- Work required
Should the word "based" occur in a line of the records, copy that line.

===== Record extracts =====

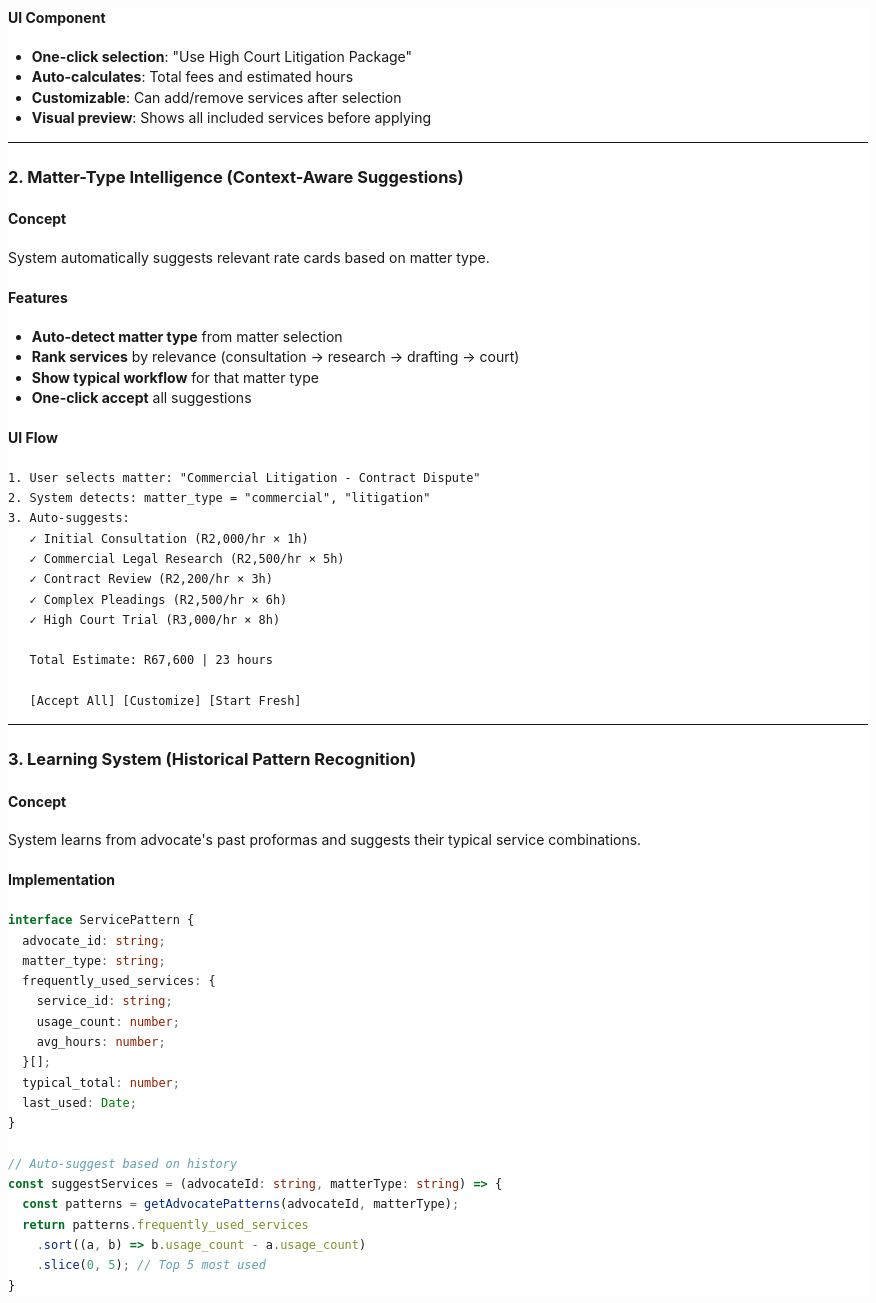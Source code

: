 #### UI Component
- **One-click selection**: "Use High Court Litigation Package"
- **Auto-calculates**: Total fees and estimated hours
- **Customizable**: Can add/remove services after selection
- **Visual preview**: Shows all included services before applying

---

### 2. **Matter-Type Intelligence** (Context-Aware Suggestions)

#### Concept
System automatically suggests relevant rate cards based on matter type.

#### Features
- **Auto-detect matter type** from matter selection
- **Rank services** by relevance (consultation → research → drafting → court)
- **Show typical workflow** for that matter type
- **One-click accept** all suggestions

#### UI Flow
```
1. User selects matter: "Commercial Litigation - Contract Dispute"
2. System detects: matter_type = "commercial", "litigation"
3. Auto-suggests:
   ✓ Initial Consultation (R2,000/hr × 1h)
   ✓ Commercial Legal Research (R2,500/hr × 5h)
   ✓ Contract Review (R2,200/hr × 3h)
   ✓ Complex Pleadings (R2,500/hr × 6h)
   ✓ High Court Trial (R3,000/hr × 8h)
   
   Total Estimate: R67,600 | 23 hours
   
   [Accept All] [Customize] [Start Fresh]
```

---

### 3. **Learning System** (Historical Pattern Recognition)

#### Concept
System learns from advocate's past proformas and suggests their typical service combinations.

#### Implementation
```typescript
interface ServicePattern {
  advocate_id: string;
  matter_type: string;
  frequently_used_services: {
    service_id: string;
    usage_count: number;
    avg_hours: number;
  }[];
  typical_total: number;
  last_used: Date;
}

// Auto-suggest based on history
const suggestServices = (advocateId: string, matterType: string) => {
  const patterns = getAdvocatePatterns(advocateId, matterType);
  return patterns.frequently_used_services
    .sort((a, b) => b.usage_count - a.usage_count)
    .slice(0, 5); // Top 5 most used
}
```
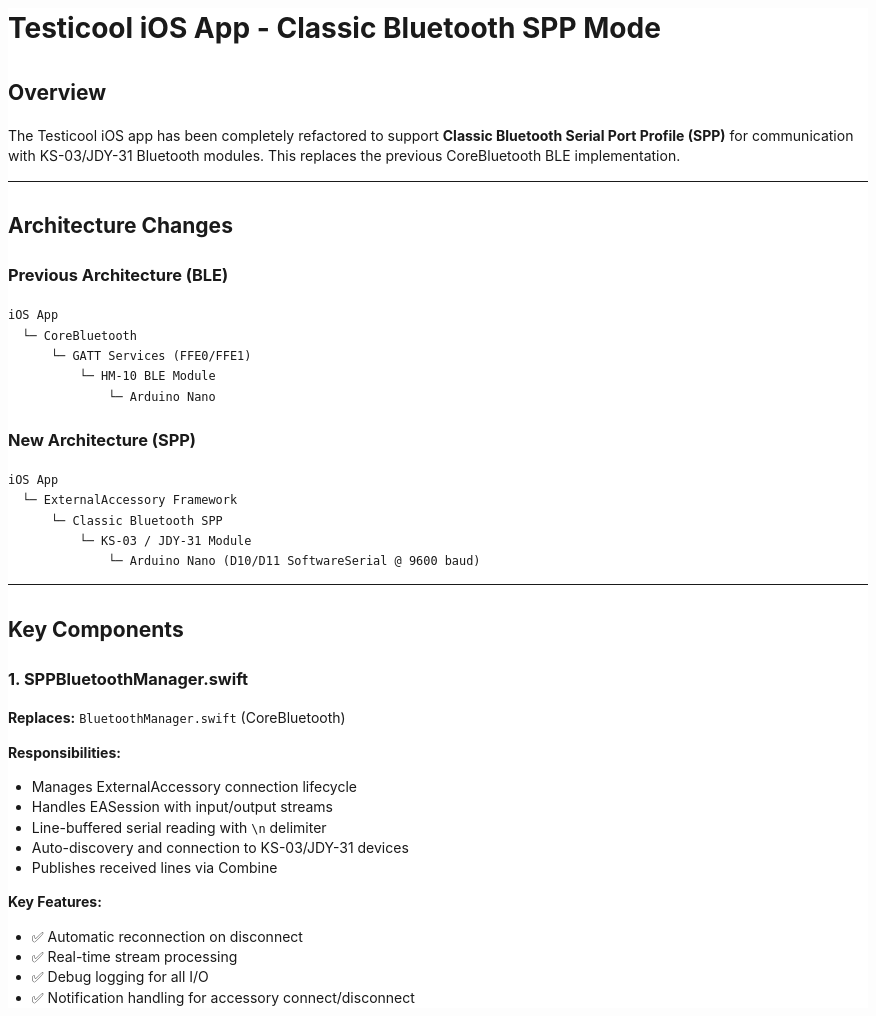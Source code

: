# Testicool iOS App - Classic Bluetooth SPP Mode

## Overview

The Testicool iOS app has been completely refactored to support **Classic Bluetooth Serial Port Profile (SPP)** for communication with KS-03/JDY-31 Bluetooth modules. This replaces the previous CoreBluetooth BLE implementation.

---

## Architecture Changes

### Previous Architecture (BLE)
```
iOS App
  └─ CoreBluetooth
      └─ GATT Services (FFE0/FFE1)
          └─ HM-10 BLE Module
              └─ Arduino Nano
```

### New Architecture (SPP)
```
iOS App
  └─ ExternalAccessory Framework
      └─ Classic Bluetooth SPP
          └─ KS-03 / JDY-31 Module
              └─ Arduino Nano (D10/D11 SoftwareSerial @ 9600 baud)
```

---

## Key Components

### 1. SPPBluetoothManager.swift
**Replaces:** `BluetoothManager.swift` (CoreBluetooth)

**Responsibilities:**
- Manages ExternalAccessory connection lifecycle
- Handles EASession with input/output streams
- Line-buffered serial reading with `\n` delimiter
- Auto-discovery and connection to KS-03/JDY-31 devices
- Publishes received lines via Combine

**Key Features:**
- ✅ Automatic reconnection on disconnect
- ✅ Real-time stream processing
- ✅ Debug logging for all I/O
- ✅ Notification handling for accessory connect/disconnect

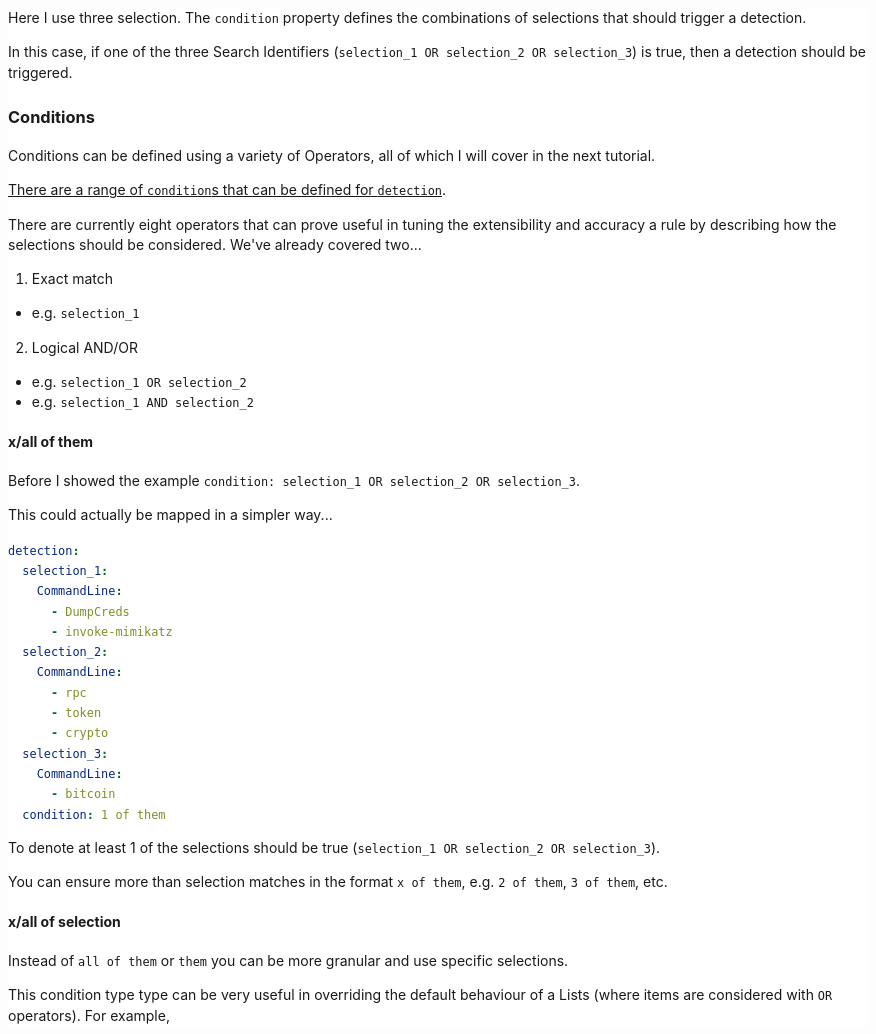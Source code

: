 Here I use three selection. The `condition` property defines the combinations of selections that should trigger a detection.

In this case, if one of the three Search Identifiers (`selection_1 OR selection_2 OR selection_3`) is true, then a detection should be triggered.

### Conditions

Conditions can be defined using a variety of Operators, all of which I will cover in the next tutorial.

[There are a range of `condition`s that can be defined for `detection`](https://github.com/SigmaHQ/sigma-specification/blob/main/Sigma_specification.md#condition).

There are currently eight operators that can prove useful in tuning the extensibility and accuracy a rule by describing how the selections should be considered. We've already covered two...

1. Exact match
  * e.g. `selection_1`
2. Logical AND/OR
  * e.g. `selection_1 OR selection_2`
  * e.g. `selection_1 AND selection_2`

#### x/all of them

Before I showed the example `condition: selection_1 OR selection_2 OR selection_3`. 

This could actually be mapped in a simpler way...

```yaml
detection:
  selection_1:
    CommandLine:
      - DumpCreds
      - invoke-mimikatz
  selection_2:
    CommandLine:
      - rpc
      - token
      - crypto
  selection_3:
    CommandLine:
      - bitcoin
  condition: 1 of them
```

To denote at least 1 of the selections should be true (`selection_1 OR selection_2 OR selection_3`).

You can ensure more than selection matches in the format `x of them`, e.g. `2 of them`, `3 of them`, etc.

#### x/all of selection

Instead of `all of them` or `them` you can be more granular and use specific selections.

This condition type type can be very useful in overriding the default behaviour of a Lists (where items are considered with `OR` operators). For example,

=====

- Answer to this problem
System automatically suggests relevant rate cards based on matter type.
// Auto-suggest based on history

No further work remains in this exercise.